Input records

====================

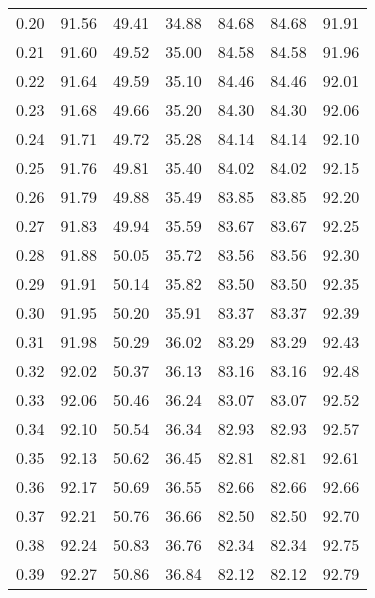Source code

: \begin{tabular}{|c|c|c|c|c|c|c|}
      0.20 &     91.56 &     49.41 &      34.88 &   84.68 &      84.68 &         91.91 \\
      0.21 &     91.60 &     49.52 &      35.00 &   84.58 &      84.58 &         91.96 \\
      0.22 &     91.64 &     49.59 &      35.10 &   84.46 &      84.46 &         92.01 \\
      0.23 &     91.68 &     49.66 &      35.20 &   84.30 &      84.30 &         92.06 \\
      0.24 &     91.71 &     49.72 &      35.28 &   84.14 &      84.14 &         92.10 \\
      0.25 &     91.76 &     49.81 &      35.40 &   84.02 &      84.02 &         92.15 \\
      0.26 &     91.79 &     49.88 &      35.49 &   83.85 &      83.85 &         92.20 \\
      0.27 &     91.83 &     49.94 &      35.59 &   83.67 &      83.67 &         92.25 \\
      0.28 &     91.88 &     50.05 &      35.72 &   83.56 &      83.56 &         92.30 \\
      0.29 &     91.91 &     50.14 &      35.82 &   83.50 &      83.50 &         92.35 \\
      0.30 &     91.95 &     50.20 &      35.91 &   83.37 &      83.37 &         92.39 \\
      0.31 &     91.98 &     50.29 &      36.02 &   83.29 &      83.29 &         92.43 \\
      0.32 &     92.02 &     50.37 &      36.13 &   83.16 &      83.16 &         92.48 \\
      0.33 &     92.06 &     50.46 &      36.24 &   83.07 &      83.07 &         92.52 \\
      0.34 &     92.10 &     50.54 &      36.34 &   82.93 &      82.93 &         92.57 \\
      0.35 &     92.13 &     50.62 &      36.45 &   82.81 &      82.81 &         92.61 \\
      0.36 &     92.17 &     50.69 &      36.55 &   82.66 &      82.66 &         92.66 \\
      0.37 &     92.21 &     50.76 &      36.66 &   82.50 &      82.50 &         92.70 \\
      0.38 &     92.24 &     50.83 &      36.76 &   82.34 &      82.34 &         92.75 \\
      0.39 &     92.27 &     50.86 &      36.84 &   82.12 &      82.12 &         92.79 \\

\end{tabular}
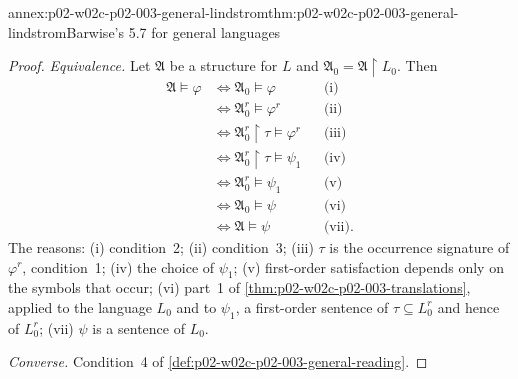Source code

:\begin{annexitem}{annex:p02-w02c-p02-003-general-lindstrom}{thm:p02-w02c-p02-003-general-lindstrom}{Barwise's 5.7 for general languages}
\begin{proof}
\emph{Equivalence.}  Let \(\mathfrak A\) be a structure for \(L\) and
\(\mathfrak A_0=\mathfrak A\restriction L_0\).  Then
\begin{align*}
\mathfrak A\models\varphi
 &\iff \mathfrak A_0\models\varphi
   &&\text{(i)}\\
 &\iff \mathfrak A_0^{r}\models\varphi^{r}
   &&\text{(ii)}\\
 &\iff \mathfrak A_0^{r}\restriction\tau\models\varphi^{r}
   &&\text{(iii)}\\
 &\iff \mathfrak A_0^{r}\restriction\tau\models\psi_1
   &&\text{(iv)}\\
 &\iff \mathfrak A_0^{r}\models\psi_1
   &&\text{(v)}\\
 &\iff \mathfrak A_0\models\psi
   &&\text{(vi)}\\
 &\iff \mathfrak A\models\psi
   &&\text{(vii)}.
\end{align*}
The reasons: (i) condition~2; (ii) condition~3; (iii) \(\tau\) is the
occurrence signature of \(\varphi^{r}\), condition~1; (iv) the choice of
\(\psi_1\); (v) first-order satisfaction depends only on the symbols that
occur; (vi) part~1 of \cref{thm:p02-w02c-p02-003-translations}, applied to
the language \(L_0\) and to \(\psi_1\), a first-order sentence of
\(\tau\subseteq L_0^{r}\) and hence of \(L_0^{r}\); (vii) \(\psi\) is a
sentence of \(L_0\).

\emph{Converse.}  Condition~4 of
\cref{def:p02-w02c-p02-003-general-reading}.
\end{proof}
\end{annexitem}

====================

Exercise
Go through the records above, find every line with the word "begin", and list those lines.

Written response
: \begin{tabular}{|c|c|c|c|c|c|c|}
:\begin{annexitem}{annex:p02-w02c-p02-003-general-lindstrom}{thm:p02-w02c-p02-003-general-lindstrom}{Barwise's 5.7 for general languages}
\begin{proof}
\begin{align*}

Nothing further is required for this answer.